Technical blog from Craig Russell.
If you launch a coroutine using launch(Dispatchers.Main)
while already on the main thread, will the code execute immediately?
No, is the short answer. This post explains why.
Consider the following code. As this is the onCreate
function of an Activity
, we know it is running on the main thread.
override fun onCreate(savedInstanceState: Bundle?) {
super.onCreate(savedInstanceState)
launch(Dispatchers.Main) {
log("A")
}
log("B")
}
We expect that two things will be printed to the logs; “A” and “B”. But in which order?
OUTPUT:
// B
// A
Does it surprise you that it prints “B” first? It surprised me.
The answer lies here: CoroutineDispatcher.isDispatchNeeded()
Returns
true
if execution shall be dispatched onto another thread. The default behaviour for most dispatchers is to returntrue
.
OK, that makes sense. Each dispatcher can choose if execution should happen on another thread or not. And the default is for it to be true
. But what about a UI dispatcher like Dispatchers.Main
? Shouldn’t it return false
so that a coroutine is executed immediately if already on the main thread? Wouldn’t that be more efficient?
Turns out… yes, that would be more efficient but even so, no, it shouldn’t do that.
UI dispatchers should not override
isDispatchNeeded
, but leave a default implementation that returnstrue
.
The Main
dispatcher could check if it was already running on the main thread and, if it were, execute the code immediately instead of queuing it up. However, as the documentation for that method highlights, this could introduce pernicious bugs which are hard to debug.
If a background thread called the code, it would execute asynchronously, but if it were called on the main thread it would execute synchronously. That’s not going to be easy to debug if something goes wrong because of it.
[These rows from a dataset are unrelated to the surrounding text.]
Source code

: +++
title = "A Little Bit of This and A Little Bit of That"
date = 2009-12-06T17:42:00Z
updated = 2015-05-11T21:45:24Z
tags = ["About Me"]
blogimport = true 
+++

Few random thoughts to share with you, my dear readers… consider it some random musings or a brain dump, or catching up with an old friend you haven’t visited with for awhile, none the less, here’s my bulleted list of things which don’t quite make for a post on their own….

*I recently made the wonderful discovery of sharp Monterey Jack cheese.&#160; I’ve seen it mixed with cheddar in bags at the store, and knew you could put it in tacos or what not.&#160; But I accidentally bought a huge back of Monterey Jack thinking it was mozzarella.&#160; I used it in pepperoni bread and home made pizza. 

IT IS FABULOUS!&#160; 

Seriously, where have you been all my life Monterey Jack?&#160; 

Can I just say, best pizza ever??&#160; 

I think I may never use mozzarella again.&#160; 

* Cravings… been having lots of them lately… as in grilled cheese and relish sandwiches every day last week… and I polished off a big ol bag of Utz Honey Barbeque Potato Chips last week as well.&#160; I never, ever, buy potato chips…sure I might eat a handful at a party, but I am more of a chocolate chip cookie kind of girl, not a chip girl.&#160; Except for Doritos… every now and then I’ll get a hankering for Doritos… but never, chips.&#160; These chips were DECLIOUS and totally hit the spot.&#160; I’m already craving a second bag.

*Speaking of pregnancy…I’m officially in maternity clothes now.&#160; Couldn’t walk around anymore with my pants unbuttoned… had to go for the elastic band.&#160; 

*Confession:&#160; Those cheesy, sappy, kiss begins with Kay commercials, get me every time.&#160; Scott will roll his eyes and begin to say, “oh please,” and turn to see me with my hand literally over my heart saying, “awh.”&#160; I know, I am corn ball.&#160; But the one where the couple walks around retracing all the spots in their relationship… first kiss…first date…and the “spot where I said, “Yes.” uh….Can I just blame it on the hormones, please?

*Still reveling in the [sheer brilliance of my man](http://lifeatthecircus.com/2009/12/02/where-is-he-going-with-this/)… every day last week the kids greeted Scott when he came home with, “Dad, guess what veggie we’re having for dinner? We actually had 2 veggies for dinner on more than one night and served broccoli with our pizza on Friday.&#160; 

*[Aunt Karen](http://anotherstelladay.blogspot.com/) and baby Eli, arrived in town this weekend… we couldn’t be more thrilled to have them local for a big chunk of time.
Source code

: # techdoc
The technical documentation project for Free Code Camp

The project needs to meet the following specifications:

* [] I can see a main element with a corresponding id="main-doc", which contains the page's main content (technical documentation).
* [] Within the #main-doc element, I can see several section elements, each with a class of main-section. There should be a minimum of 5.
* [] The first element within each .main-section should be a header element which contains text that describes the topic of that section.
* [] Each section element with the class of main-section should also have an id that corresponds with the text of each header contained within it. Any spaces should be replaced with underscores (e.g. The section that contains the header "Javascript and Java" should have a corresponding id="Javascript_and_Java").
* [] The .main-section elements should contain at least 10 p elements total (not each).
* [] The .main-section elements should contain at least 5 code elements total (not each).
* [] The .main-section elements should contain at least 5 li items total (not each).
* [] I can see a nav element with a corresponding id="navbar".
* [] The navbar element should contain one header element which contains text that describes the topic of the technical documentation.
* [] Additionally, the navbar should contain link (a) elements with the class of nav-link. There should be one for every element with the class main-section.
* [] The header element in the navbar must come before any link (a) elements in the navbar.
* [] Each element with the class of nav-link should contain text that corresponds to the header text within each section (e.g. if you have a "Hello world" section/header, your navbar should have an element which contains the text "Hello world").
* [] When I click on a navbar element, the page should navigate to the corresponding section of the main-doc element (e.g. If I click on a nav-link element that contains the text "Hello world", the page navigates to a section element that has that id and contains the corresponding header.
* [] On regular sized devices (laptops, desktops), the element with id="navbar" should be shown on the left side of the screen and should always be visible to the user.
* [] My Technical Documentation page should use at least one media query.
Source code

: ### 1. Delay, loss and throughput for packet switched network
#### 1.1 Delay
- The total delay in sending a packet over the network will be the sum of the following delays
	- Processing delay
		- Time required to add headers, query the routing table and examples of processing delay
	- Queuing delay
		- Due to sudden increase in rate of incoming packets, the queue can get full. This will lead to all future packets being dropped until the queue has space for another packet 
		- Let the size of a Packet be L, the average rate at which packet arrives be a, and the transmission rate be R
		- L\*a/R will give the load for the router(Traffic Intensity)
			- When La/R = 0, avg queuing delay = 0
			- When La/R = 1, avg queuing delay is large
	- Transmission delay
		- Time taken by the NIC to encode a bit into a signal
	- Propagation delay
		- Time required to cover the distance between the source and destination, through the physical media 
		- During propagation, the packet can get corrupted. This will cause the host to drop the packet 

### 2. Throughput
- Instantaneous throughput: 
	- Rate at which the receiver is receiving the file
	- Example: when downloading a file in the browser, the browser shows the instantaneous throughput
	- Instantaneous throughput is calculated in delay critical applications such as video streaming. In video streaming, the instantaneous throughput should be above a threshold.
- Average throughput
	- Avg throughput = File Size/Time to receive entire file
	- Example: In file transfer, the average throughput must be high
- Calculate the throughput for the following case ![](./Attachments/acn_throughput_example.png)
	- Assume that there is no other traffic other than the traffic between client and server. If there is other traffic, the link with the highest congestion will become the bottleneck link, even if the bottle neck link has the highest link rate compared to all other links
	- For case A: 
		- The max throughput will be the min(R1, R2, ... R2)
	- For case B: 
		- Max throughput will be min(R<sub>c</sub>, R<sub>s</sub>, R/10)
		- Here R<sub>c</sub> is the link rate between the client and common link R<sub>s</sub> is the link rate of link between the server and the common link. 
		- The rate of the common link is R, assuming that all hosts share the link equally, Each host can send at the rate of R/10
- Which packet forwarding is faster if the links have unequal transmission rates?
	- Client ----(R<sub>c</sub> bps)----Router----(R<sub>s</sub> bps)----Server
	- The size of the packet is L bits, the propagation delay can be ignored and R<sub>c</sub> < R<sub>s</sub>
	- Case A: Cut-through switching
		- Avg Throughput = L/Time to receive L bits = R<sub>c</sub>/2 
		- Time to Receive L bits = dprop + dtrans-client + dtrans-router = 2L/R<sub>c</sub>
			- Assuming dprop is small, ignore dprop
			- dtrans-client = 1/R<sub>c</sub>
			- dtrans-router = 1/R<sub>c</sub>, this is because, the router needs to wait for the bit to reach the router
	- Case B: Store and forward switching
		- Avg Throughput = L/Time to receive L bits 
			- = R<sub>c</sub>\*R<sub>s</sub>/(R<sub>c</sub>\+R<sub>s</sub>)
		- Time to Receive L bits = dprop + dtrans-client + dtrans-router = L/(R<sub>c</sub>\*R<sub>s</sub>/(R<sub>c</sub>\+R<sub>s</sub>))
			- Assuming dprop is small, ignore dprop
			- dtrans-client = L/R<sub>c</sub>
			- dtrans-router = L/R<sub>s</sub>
We can see it doesn’t execute immediately; so when exactly does it execute? Under the hood, the Main dispatcher uses a Handler
to post a Runnable
to the MessageQueue
. Basically, it’ll get added to the end of the event queue.
This means it will execute soon, but not immediately. Hence why “B” gets printed before “A”.
What if you do need it to execute immediately? For this, you can use Dispatchers.Main.immediate
Executes coroutines immediately when it is already in the right context
In other words, if your code is called from the main thread and you use this dispatcher, it will execute immediately.
OUTPUT:
// A
// B
If this introduces subtle bugs into your code, well, you can’t blame coroutines for that. By making the default behaviour safe, they protect against accidentally introducing unexpected behaviour. If it’s really the behaviour you want though, you can have it, but you have to be explicit about it.
ℹ️ Dispatchers.Main.immediate
is currently marked as experimental.